**Work task**
The answer should consist of each line from the data below that includes "injection".

[Dataset items]
===

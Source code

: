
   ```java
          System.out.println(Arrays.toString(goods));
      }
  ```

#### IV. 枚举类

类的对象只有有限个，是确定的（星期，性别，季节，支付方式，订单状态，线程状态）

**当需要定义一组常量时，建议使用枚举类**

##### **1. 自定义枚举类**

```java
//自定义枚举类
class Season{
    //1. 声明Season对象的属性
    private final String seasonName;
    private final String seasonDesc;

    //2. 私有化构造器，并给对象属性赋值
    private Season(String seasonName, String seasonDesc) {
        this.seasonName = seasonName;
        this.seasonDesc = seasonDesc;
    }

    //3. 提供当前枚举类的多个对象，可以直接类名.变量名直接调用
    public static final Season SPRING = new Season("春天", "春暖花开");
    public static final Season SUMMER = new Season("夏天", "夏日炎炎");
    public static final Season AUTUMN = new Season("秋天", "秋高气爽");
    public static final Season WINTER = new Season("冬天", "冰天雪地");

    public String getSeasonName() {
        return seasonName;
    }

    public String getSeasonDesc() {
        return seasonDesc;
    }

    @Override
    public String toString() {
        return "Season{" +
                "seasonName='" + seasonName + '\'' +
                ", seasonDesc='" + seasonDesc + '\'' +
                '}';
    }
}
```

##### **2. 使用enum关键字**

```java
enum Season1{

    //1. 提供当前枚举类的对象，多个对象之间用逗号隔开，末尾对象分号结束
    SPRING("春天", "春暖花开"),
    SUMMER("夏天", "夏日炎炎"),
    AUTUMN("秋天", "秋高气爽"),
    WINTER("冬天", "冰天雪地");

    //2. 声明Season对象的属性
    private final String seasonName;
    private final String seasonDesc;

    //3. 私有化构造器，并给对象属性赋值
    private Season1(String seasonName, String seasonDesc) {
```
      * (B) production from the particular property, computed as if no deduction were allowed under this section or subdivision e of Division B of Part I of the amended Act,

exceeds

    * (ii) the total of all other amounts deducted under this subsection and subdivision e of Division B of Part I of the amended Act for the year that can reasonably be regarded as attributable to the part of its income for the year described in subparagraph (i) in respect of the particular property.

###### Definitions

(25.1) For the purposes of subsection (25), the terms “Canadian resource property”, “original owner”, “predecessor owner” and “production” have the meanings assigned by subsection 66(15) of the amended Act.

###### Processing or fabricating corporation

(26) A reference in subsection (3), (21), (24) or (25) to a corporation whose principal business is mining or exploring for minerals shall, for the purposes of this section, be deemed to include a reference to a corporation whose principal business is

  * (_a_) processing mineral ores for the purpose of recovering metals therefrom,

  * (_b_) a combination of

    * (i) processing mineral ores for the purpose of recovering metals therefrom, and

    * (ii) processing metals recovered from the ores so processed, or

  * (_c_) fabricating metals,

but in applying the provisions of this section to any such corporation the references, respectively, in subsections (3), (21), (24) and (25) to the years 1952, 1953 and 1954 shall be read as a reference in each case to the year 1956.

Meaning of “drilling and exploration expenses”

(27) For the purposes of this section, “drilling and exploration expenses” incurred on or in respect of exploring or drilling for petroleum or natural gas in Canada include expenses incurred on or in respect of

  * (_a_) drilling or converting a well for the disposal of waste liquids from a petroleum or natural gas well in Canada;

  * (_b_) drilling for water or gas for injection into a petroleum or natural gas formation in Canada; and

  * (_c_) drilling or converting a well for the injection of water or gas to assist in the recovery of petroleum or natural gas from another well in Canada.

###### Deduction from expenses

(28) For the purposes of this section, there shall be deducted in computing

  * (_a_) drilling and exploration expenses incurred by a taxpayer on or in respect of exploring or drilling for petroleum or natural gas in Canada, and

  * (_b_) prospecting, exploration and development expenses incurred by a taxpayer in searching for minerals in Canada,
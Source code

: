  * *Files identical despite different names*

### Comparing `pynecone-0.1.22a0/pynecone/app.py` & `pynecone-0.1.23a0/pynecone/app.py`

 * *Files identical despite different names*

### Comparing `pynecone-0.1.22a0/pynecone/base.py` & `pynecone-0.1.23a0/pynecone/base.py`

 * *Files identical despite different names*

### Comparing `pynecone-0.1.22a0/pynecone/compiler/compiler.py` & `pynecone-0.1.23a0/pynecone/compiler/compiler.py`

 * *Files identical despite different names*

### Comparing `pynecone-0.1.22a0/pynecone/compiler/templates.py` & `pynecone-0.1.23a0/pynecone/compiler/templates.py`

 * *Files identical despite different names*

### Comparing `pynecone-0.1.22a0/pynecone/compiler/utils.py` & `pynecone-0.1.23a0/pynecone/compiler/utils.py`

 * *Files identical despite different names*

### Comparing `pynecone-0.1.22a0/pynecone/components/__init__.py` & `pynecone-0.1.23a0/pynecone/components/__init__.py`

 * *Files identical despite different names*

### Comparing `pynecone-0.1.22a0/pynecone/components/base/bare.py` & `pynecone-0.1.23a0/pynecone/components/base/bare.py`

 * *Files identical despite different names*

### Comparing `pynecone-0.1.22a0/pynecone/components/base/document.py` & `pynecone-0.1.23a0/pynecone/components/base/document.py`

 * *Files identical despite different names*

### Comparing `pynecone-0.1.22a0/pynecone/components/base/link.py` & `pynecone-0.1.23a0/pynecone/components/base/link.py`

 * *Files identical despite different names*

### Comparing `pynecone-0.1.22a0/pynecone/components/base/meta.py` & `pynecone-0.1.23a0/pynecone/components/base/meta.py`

===

**Exercise answer**
  * (_b_) drilling for water or gas for injection into a petroleum or natural gas formation in Canada; and
  * (_c_) drilling or converting a well for the injection of water or gas to assist in the recovery of petroleum or natural gas from another well in Canada.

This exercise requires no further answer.